Among the lines below, restate word for word only those from the line with "- **Database**: SQL" through the line with "Run the following", with both end lines kept.

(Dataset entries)
....
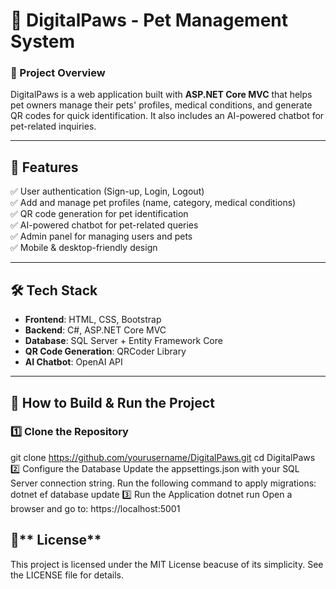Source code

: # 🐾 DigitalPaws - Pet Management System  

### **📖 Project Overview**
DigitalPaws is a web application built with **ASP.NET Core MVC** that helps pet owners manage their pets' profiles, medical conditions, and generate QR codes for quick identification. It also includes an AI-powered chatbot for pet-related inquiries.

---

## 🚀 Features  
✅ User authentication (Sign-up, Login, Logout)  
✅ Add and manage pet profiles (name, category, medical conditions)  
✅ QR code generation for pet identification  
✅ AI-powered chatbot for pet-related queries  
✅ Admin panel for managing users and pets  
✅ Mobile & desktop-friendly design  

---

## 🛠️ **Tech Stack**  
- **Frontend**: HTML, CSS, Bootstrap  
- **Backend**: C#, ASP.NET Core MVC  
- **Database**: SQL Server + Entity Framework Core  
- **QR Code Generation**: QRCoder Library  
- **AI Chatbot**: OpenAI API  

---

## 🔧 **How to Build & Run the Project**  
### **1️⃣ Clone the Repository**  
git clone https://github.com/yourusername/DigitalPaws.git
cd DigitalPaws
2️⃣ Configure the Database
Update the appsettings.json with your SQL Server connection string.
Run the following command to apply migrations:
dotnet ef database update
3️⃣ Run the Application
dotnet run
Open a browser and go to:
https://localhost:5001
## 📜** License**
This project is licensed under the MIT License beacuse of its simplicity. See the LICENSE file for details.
....
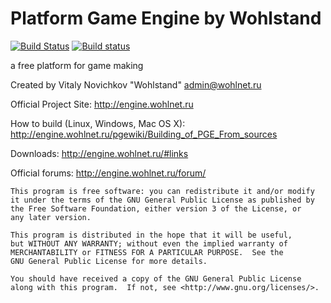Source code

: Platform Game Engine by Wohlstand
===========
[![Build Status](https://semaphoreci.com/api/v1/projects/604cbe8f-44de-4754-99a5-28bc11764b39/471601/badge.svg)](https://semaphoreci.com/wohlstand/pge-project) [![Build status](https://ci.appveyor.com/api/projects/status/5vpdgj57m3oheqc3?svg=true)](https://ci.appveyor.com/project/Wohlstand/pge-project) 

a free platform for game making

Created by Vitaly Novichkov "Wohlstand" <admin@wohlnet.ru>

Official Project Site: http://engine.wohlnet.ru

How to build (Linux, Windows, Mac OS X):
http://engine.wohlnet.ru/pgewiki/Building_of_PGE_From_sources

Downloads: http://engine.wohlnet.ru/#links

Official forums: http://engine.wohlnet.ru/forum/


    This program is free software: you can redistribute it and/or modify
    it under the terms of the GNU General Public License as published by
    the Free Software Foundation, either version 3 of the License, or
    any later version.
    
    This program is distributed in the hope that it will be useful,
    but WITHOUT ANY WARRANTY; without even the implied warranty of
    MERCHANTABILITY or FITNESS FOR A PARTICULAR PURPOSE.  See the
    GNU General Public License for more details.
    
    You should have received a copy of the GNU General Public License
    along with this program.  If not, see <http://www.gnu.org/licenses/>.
....
Result below ▸
- **Database**: SQL Server + Entity Framework Core  
- **QR Code Generation**: QRCoder Library  
- **AI Chatbot**: OpenAI API  

---

## 🔧 **How to Build & Run the Project**  
### **1️⃣ Clone the Repository**  
git clone https://github.com/yourusername/DigitalPaws.git
cd DigitalPaws
2️⃣ Configure the Database
Update the appsettings.json with your SQL Server connection string.
Run the following command to apply migrations:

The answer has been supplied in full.